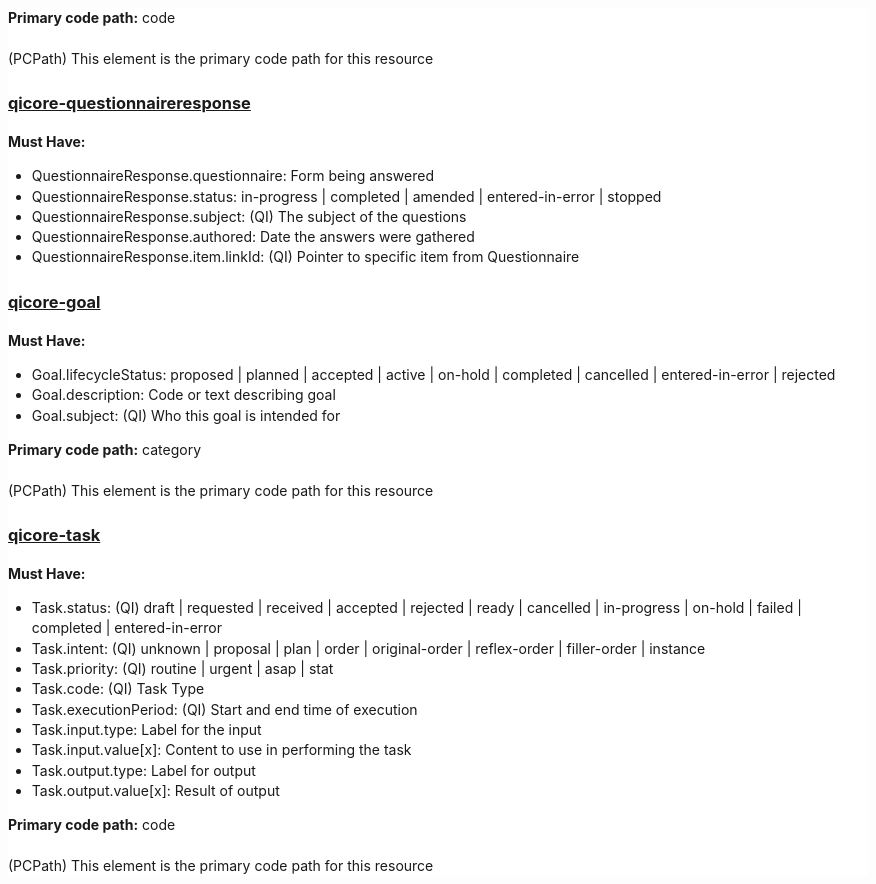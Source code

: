 <b>Primary code path:</b> code
<br></br>
(PCPath) This element is the primary code path for this resource



### [qicore-questionnaireresponse](StructureDefinition-qicore-questionnaireresponse.html)

<b>Must Have:</b>
<ul>
<li>QuestionnaireResponse.questionnaire: Form being answered</li>
<li>QuestionnaireResponse.status: in-progress | completed | amended | entered-in-error | stopped</li>
<li>QuestionnaireResponse.subject: (QI) The subject of the questions</li>
<li>QuestionnaireResponse.authored: Date the answers were gathered</li>
<li>QuestionnaireResponse.item.linkId: (QI) Pointer to specific item from Questionnaire</li>
</ul>



### [qicore-goal](StructureDefinition-qicore-goal.html)

<b>Must Have:</b>
<ul>
<li>Goal.lifecycleStatus: proposed | planned | accepted | active | on-hold | completed | cancelled | entered-in-error | rejected</li>
<li>Goal.description: Code or text describing goal</li>
<li>Goal.subject: (QI) Who this goal is intended for</li>
</ul>

<b>Primary code path:</b> category
<br></br>
(PCPath) This element is the primary code path for this resource



### [qicore-task](StructureDefinition-qicore-task.html)

<b>Must Have:</b>
<ul>
<li>Task.status: (QI) draft​ | requested​ | received​ | accepted​ | rejected | ready​ | cancelled​ | in-progress​ | on-hold​ | failed​ | completed | entered-in-error</li>
<li>Task.intent: (QI) unknown | proposal | plan | order | original-order | reflex-order | filler-order | instance</li>
<li>Task.priority: (QI) routine | urgent | asap | stat</li>
<li>Task.code: (QI) Task Type</li>
<li>Task.executionPeriod: (QI) Start and end time of execution</li>
<li>Task.input.type: Label for the input</li>
<li>Task.input.value[x]: Content to use in performing the task</li>
<li>Task.output.type: Label for output</li>
<li>Task.output.value[x]: Result of output</li>
</ul>

<b>Primary code path:</b> code
<br></br>
(PCPath) This element is the primary code path for this resource
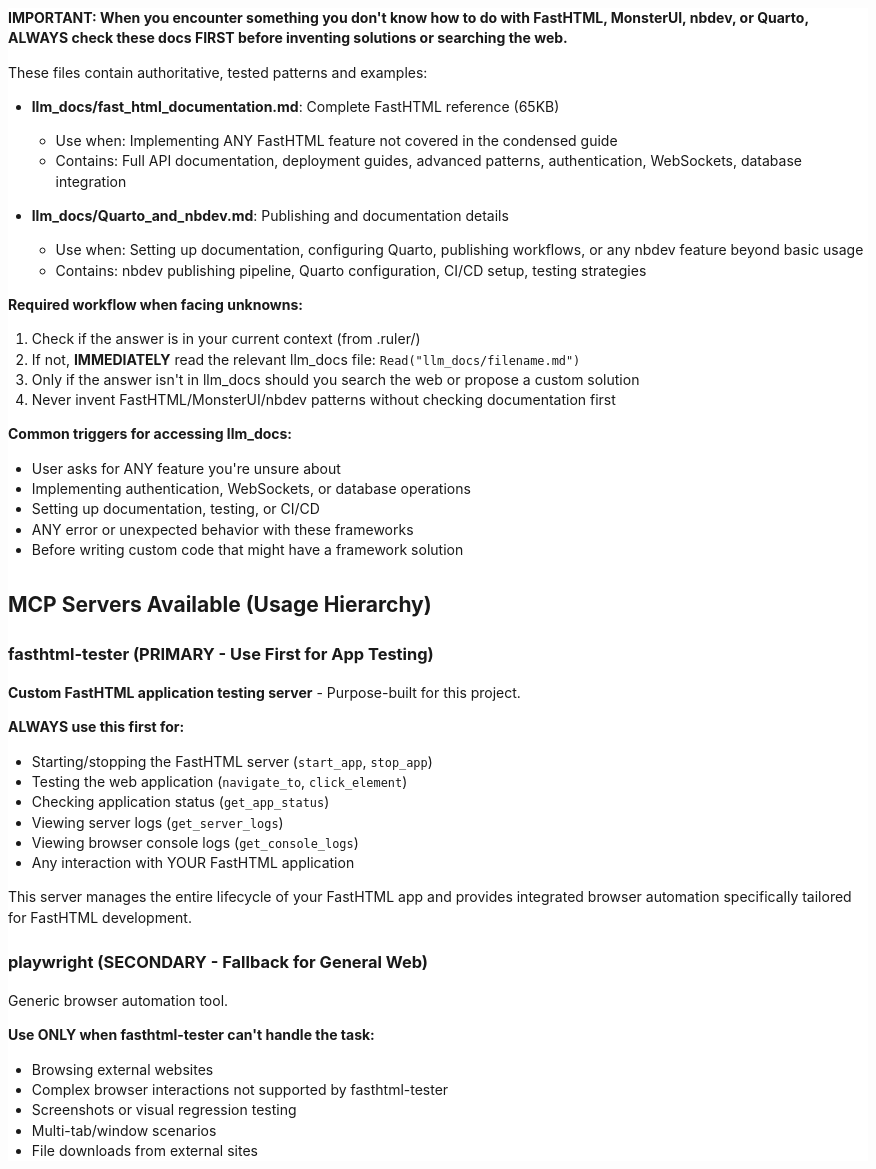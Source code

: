 **IMPORTANT: When you encounter something you don't know how to do with FastHTML, MonsterUI, nbdev, or Quarto, ALWAYS check these docs FIRST before inventing solutions or searching the web.**

These files contain authoritative, tested patterns and examples:

- **llm_docs/fast_html_documentation.md**: Complete FastHTML reference (65KB)
  - Use when: Implementing ANY FastHTML feature not covered in the condensed guide
  - Contains: Full API documentation, deployment guides, advanced patterns, authentication, WebSockets, database integration

- **llm_docs/Quarto_and_nbdev.md**: Publishing and documentation details
  - Use when: Setting up documentation, configuring Quarto, publishing workflows, or any nbdev feature beyond basic usage
  - Contains: nbdev publishing pipeline, Quarto configuration, CI/CD setup, testing strategies

**Required workflow when facing unknowns:**
1. Check if the answer is in your current context (from .ruler/)
2. If not, **IMMEDIATELY** read the relevant llm_docs file: `Read("llm_docs/filename.md")`
3. Only if the answer isn't in llm_docs should you search the web or propose a custom solution
4. Never invent FastHTML/MonsterUI/nbdev patterns without checking documentation first

**Common triggers for accessing llm_docs:**
- User asks for ANY feature you're unsure about
- Implementing authentication, WebSockets, or database operations
- Setting up documentation, testing, or CI/CD
- ANY error or unexpected behavior with these frameworks
- Before writing custom code that might have a framework solution

## MCP Servers Available (Usage Hierarchy)

### fasthtml-tester (PRIMARY - Use First for App Testing)
**Custom FastHTML application testing server** - Purpose-built for this project.

**ALWAYS use this first for:**
- Starting/stopping the FastHTML server (`start_app`, `stop_app`)
- Testing the web application (`navigate_to`, `click_element`)
- Checking application status (`get_app_status`)
- Viewing server logs (`get_server_logs`)
- Viewing browser console logs (`get_console_logs`)
- Any interaction with YOUR FastHTML application

This server manages the entire lifecycle of your FastHTML app and provides integrated browser automation specifically tailored for FastHTML development.

### playwright (SECONDARY - Fallback for General Web)
Generic browser automation tool.

**Use ONLY when fasthtml-tester can't handle the task:**
- Browsing external websites
- Complex browser interactions not supported by fasthtml-tester
- Screenshots or visual regression testing
- Multi-tab/window scenarios
- File downloads from external sites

▶ Assignment
Check each line of the material for "input". Copy the ones that have it.

▶ Output
<li>Task.input.type: Label for the input</li>
<li>Task.input.value[x]: Content to use in performing the task</li>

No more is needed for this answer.